Up until that point it felt real enough to generate some feelings of nausea while peering into the abyss, but with the background chatter from crowds of people milling around Google’s I/O conference, the experience of virtually diving off a cliff didn’t feel quite the way I’d expect it would in reality.
Still, after messing around with one of the Tango developer units, I couldn’t help think their tagline “we like epic shit” sounded accurate. Project Tango is the brainchild of Google’s Advanced Technology and Projects division. The device itself looks like a generic, small-sized tablet. And Google had an optional Oculus Rift-like apparatus to strap it to your head so you can experience the digital-analog crossover hands-free.

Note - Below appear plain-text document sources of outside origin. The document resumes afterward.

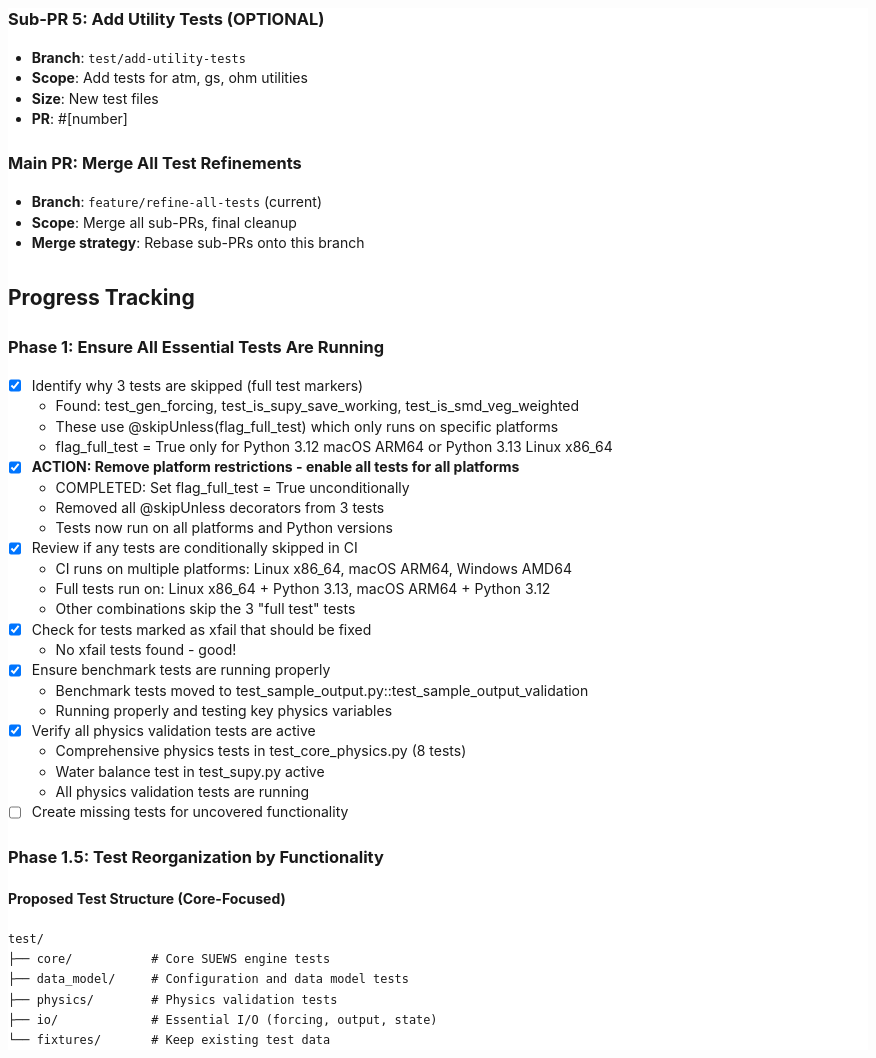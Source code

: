 ### Sub-PR 5: Add Utility Tests (OPTIONAL)
- **Branch**: `test/add-utility-tests`
- **Scope**: Add tests for atm, gs, ohm utilities
- **Size**: New test files
- **PR**: #[number]

### Main PR: Merge All Test Refinements
- **Branch**: `feature/refine-all-tests` (current)
- **Scope**: Merge all sub-PRs, final cleanup
- **Merge strategy**: Rebase sub-PRs onto this branch

## Progress Tracking

### Phase 1: Ensure All Essential Tests Are Running
- [x] Identify why 3 tests are skipped (full test markers)
  - Found: test_gen_forcing, test_is_supy_save_working, test_is_smd_veg_weighted
  - These use @skipUnless(flag_full_test) which only runs on specific platforms
  - flag_full_test = True only for Python 3.12 macOS ARM64 or Python 3.13 Linux x86_64
- [x] **ACTION: Remove platform restrictions - enable all tests for all platforms**
  - COMPLETED: Set flag_full_test = True unconditionally
  - Removed all @skipUnless decorators from 3 tests
  - Tests now run on all platforms and Python versions
- [x] Review if any tests are conditionally skipped in CI
  - CI runs on multiple platforms: Linux x86_64, macOS ARM64, Windows AMD64
  - Full tests run on: Linux x86_64 + Python 3.13, macOS ARM64 + Python 3.12
  - Other combinations skip the 3 "full test" tests
- [x] Check for tests marked as xfail that should be fixed
  - No xfail tests found - good!
- [x] Ensure benchmark tests are running properly
  - Benchmark tests moved to test_sample_output.py::test_sample_output_validation
  - Running properly and testing key physics variables
- [x] Verify all physics validation tests are active
  - Comprehensive physics tests in test_core_physics.py (8 tests)
  - Water balance test in test_supy.py active
  - All physics validation tests are running
- [ ] Create missing tests for uncovered functionality

### Phase 1.5: Test Reorganization by Functionality


#### Proposed Test Structure (Core-Focused)

```
test/
├── core/           # Core SUEWS engine tests
├── data_model/     # Configuration and data model tests
├── physics/        # Physics validation tests
├── io/             # Essential I/O (forcing, output, state)
└── fixtures/       # Keep existing test data
```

One of cameras on the tablet is a tiny fisheye lens—ultra wide angle glass with 180-degree vision. Another is actually an infrared sensor, which Tango uses to motion track the physical world in full 3D. The result is a kind of mixed reality existence; the device incorporates the features of the physical world into the virtual environment, digitizing your surroundings.
Image: Screenshot from Project Tango promo video
While visiting the virtual cliff, I took a minute to look around and explore the scene. A meter in the ‘real world’ translated to an identical meter in the virtual world. I tried another scene in which I was immersed in a virtual fishbowl—a suitable metaphor for a Silicon Valley tech conference, methinks.
Attaching the Tango apparatus and sliding it over my eyes was a taste of the future. It’s a bit heavy, and I wouldn’t want to play Gears of War for long. It was also, at first, hard to suspend disbelief—the cliff world looked totally fake. But, the fishbowl’s blend of reality—the water, fish, and surface were “skinned” on top of the camera’s live feed—was unlike anything I’ve experienced before. It made me want to swim to the surface for air.
Taking the unwieldy head-strap contraption off, I got a chance to play around with a few of the regularly displayed apps on the device’s 1920×1200 pixel flat screen. It was an interesting experience to navigate virtual worlds on a tablet by actually moving closer and farther away from what I wanted, using Tango as a kind of flashlight into the virtual world.
The first thing I tried was a zombie apocalypse type of game, where a helicopter gunship floated above a virtual landscape, and basically I moved around the show floor, on occasion bumping into other I/O attendees, while wasting zombies with some explosive artillery.
Dubug mode: The view from Tango’s camera, and tracking location data. Image: Author
The game’s graphics were good, for a demo, and the Tango itself is powered by Nvidia’s Tegra K1 chip, which in a rendering demo displayed a damn realistic version of a bald guy’s head. Imagine if someone built a multiplayer first-person shooter for this gizmo, and held a tournament in a huge auditorium. Pandemonium or fucking awesome; I’m not sure which yet.
Gaming aside, Tango has some practical uses. A couple developers I was chatting with at the Google Advanced Mobile Applications booth told me that their company planned to turn it into a medical device—in order to place virtual “tags” and other identifiers on people on the operating table.
While Project Tango is still just that, a project, we’re going to start to see some of these applications soon. The developer kits go on sale sometime “later on this year” for $1,024, one of the reps told me. So anyone else looking to make a virtual cliff jump, that experience won’t be too far away—if you can pony up the cash.